Worst Jokes Ever

Worst Jokes Ever

Your hairline is so big, Niagara Falls said, "Oh, looks like we've got some competition!"

My friend was playing a game and said he was fighting cultists, so I said Kanye's fanbase.

There was a math teacher on a plane that crashed. What was the last thing that went through their head?

A pentagon.

What do emos and apples have in common? They both hang from trees.

Why is 6 scared of 7? Because 7 8 9.

But why is 10 scared? Because he is in the middle of 9/11.

I might slide up to your block with intelligence. I'm a genius with a glock. There's some relevance. Took his chain, took his rocks. Took his sediments. There's no cap inside my speech. No impediments.

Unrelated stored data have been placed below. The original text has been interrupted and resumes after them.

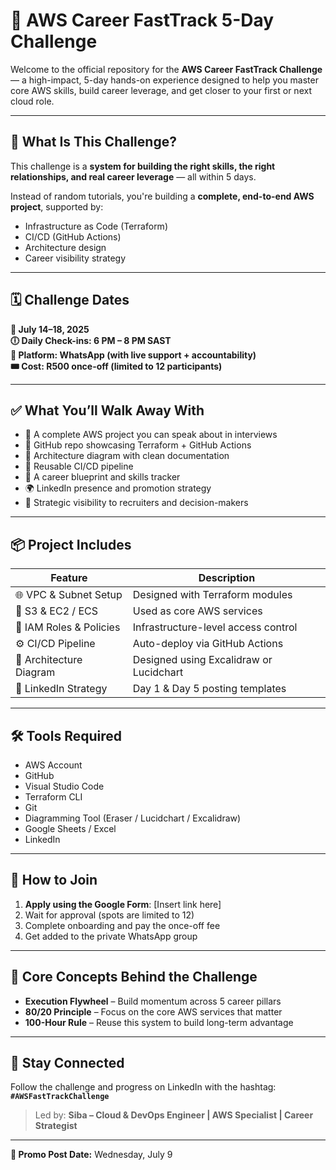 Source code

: # 🚀 AWS Career FastTrack 5-Day Challenge

Welcome to the official repository for the **AWS Career FastTrack Challenge** — a high-impact, 5-day hands-on experience designed to help you master core AWS skills, build career leverage, and get closer to your first or next cloud role.

---

## 🎯 What Is This Challenge?

This challenge is a **system for building the right skills, the right relationships, and real career leverage** — all within 5 days.

Instead of random tutorials, you're building a **complete, end-to-end AWS project**, supported by:

- Infrastructure as Code (Terraform)
- CI/CD (GitHub Actions)
- Architecture design
- Career visibility strategy

---

## 🗓️ Challenge Dates

**📅 July 14–18, 2025**  
**🕕 Daily Check-ins: 6 PM – 8 PM SAST**  
**📍 Platform: WhatsApp (with live support + accountability)**  
**🎟️ Cost: R500 once-off (limited to 12 participants)**

---

## ✅ What You’ll Walk Away With

- 🚀 A complete AWS project you can speak about in interviews
- 📂 GitHub repo showcasing Terraform + GitHub Actions
- 🧱 Architecture diagram with clean documentation
- 🔁 Reusable CI/CD pipeline
- 🧠 A career blueprint and skills tracker
- 🌍 LinkedIn presence and promotion strategy
- 🔗 Strategic visibility to recruiters and decision-makers

---

## 📦 Project Includes

| Feature                 | Description                             |
| ----------------------- | --------------------------------------- |
| 🌐 VPC & Subnet Setup   | Designed with Terraform modules         |
| 💾 S3 & EC2 / ECS       | Used as core AWS services               |
| 🔐 IAM Roles & Policies | Infrastructure-level access control     |
| ⚙️ CI/CD Pipeline       | Auto-deploy via GitHub Actions          |
| 🧭 Architecture Diagram | Designed using Excalidraw or Lucidchart |
| 📝 LinkedIn Strategy    | Day 1 & Day 5 posting templates         |

---

## 🛠 Tools Required

- AWS Account
- GitHub
- Visual Studio Code
- Terraform CLI
- Git
- Diagramming Tool (Eraser / Lucidchart / Excalidraw)
- Google Sheets / Excel
- LinkedIn

---

## 💬 How to Join

1. **Apply using the Google Form**: [Insert link here]
2. Wait for approval (spots are limited to 12)
3. Complete onboarding and pay the once-off fee
4. Get added to the private WhatsApp group

---

## 🧠 Core Concepts Behind the Challenge

- **Execution Flywheel** – Build momentum across 5 career pillars
- **80/20 Principle** – Focus on the core AWS services that matter
- **100-Hour Rule** – Reuse this system to build long-term advantage

---

## 🔗 Stay Connected

Follow the challenge and progress on LinkedIn with the hashtag:  
**`#AWSFastTrackChallenge`**

> Led by: **Siba – Cloud & DevOps Engineer | AWS Specialist | Career Strategist**

---

**📣 Promo Post Date:** Wednesday, July 9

Putting numbers on the board, I use my calculator. Put a opp below the floor, he's a denominator. E = mc2, you didn't notice that? Had the shot, but he's too scared. Why didn't he buss it back?

You should always wash your sex toys. That’s why priests invented baptism.

A man was about to go into the bar with his dog when he realized the sign said, “No pets allowed!” He was about to walk away when another guy walked up with his dog. The 2nd man put on dark shades and said, “Just pretend you're blind!” He walked in with his dog, got a drink, then left.

The 1st man did the same thing, but when he walked in, the bartender said, “You know your ‘guide dog’ is a chihuahua, right?”

The man said, “They gave me a damn Chihuahua?!”